Detailed Description

Was assessed the comparability of cases and controls at baseline for gender, age, body weight, HbA1c% and device for insulin therapy.

The preparation of omega-3 administered was a highly purified fish oil to avoid pollutants, containing a mixture of omega-3 long chain fatty acids standardized for contents of eicosapentaenoic acid (EPA) and docosahexaenoic acid (DHA) in a 2: 1 ratio, in capsules or in liquid form. The liquid preparation was used in the case of difficulties in swallowing capsules or concomitant celiac disease because it was certified as gluten-free (Ener Zone Omega 3 RX® Equipe Enervit). The preparations contained antioxidants to preserve omega-3 LCFA, tocopherol (1 mg in 1 g of omega-3 LCFA), palmitate, and rosemary extract. EPA and DHA were administered at 50-60 mg/kg/day for 12 months. The investigation of Arachidonic Acid (AA)/EPA ratios was performed in cases on recruitment (T0), and repeated after 3 (T3), 6 (T6), and 12 months (T12).

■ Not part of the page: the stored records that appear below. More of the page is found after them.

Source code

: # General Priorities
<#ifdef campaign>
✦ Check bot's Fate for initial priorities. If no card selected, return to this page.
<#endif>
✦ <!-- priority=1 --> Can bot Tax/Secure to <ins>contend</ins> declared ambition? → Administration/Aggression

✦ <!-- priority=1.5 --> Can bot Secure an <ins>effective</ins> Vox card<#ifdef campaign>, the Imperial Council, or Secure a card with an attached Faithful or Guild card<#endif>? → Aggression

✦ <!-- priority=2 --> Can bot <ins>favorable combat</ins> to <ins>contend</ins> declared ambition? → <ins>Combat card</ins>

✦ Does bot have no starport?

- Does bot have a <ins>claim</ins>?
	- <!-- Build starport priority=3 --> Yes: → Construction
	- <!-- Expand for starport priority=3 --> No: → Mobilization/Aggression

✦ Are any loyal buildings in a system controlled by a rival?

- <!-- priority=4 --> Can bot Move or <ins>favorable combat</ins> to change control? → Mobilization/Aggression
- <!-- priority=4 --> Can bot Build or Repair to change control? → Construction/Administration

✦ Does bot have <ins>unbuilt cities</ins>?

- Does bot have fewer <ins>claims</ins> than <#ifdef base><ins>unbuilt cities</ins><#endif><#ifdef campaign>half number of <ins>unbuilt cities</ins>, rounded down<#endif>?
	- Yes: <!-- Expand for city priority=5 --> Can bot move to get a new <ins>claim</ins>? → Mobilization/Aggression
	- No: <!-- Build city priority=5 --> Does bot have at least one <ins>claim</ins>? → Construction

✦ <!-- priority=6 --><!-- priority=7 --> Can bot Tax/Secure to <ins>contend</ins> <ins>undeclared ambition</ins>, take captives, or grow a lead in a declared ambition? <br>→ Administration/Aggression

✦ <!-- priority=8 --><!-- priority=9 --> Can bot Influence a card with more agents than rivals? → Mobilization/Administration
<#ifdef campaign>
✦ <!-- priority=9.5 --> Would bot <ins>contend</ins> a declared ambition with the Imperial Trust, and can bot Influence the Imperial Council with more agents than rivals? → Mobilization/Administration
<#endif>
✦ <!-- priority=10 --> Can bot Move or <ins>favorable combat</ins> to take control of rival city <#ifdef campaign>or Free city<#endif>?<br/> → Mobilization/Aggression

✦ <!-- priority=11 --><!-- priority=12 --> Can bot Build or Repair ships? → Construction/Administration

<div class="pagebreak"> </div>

Cholecalciferol supplementation was fixed at 1000 IU/day (25 mcg/day), both in cases and controls. Vitamin D level was determined as 25(OH)D level at the clinical onset of T1D, at T0, T3, T6, and T12 in cases, and at clinical onset of controls.

Study Type

Interventional

Enrollment (Actual)

64

Phase

  • Phase 2
  • Phase 3

Participation Criteria

Researchers look for people who fit a certain description, called eligibility criteria. Some examples of these criteria are a person's general health condition or prior treatments.

Eligibility Criteria

Ages Eligible for Study

3 months to 16 years (Child, Adult)

Accepts Healthy Volunteers

No

Genders Eligible for Study

All

Description

Inclusion Criteria:

  • All T1D patients aged 1-18 years whose disease onset had been in 2017, 2016, 2015, 2014 affering to the Pediatric Diabetology of AOU Novara (Italy)
  • written consents of parents
  • without assumption of omega 3 supplementation before 2017

Exclusion Criteria:

  • renal cysts
  • sarcoidosis
  • histoplasmosis
  • hyperparathyroidis
  • lymphoma
  • tuberculosis
  • Patients treated with drugs that could affect immunity or glucose metabolism, including corticosteroids, ciclosporin and tacrolimus

Study Plan

This section provides details of the study plan, including how the study is designed and what the study is measuring.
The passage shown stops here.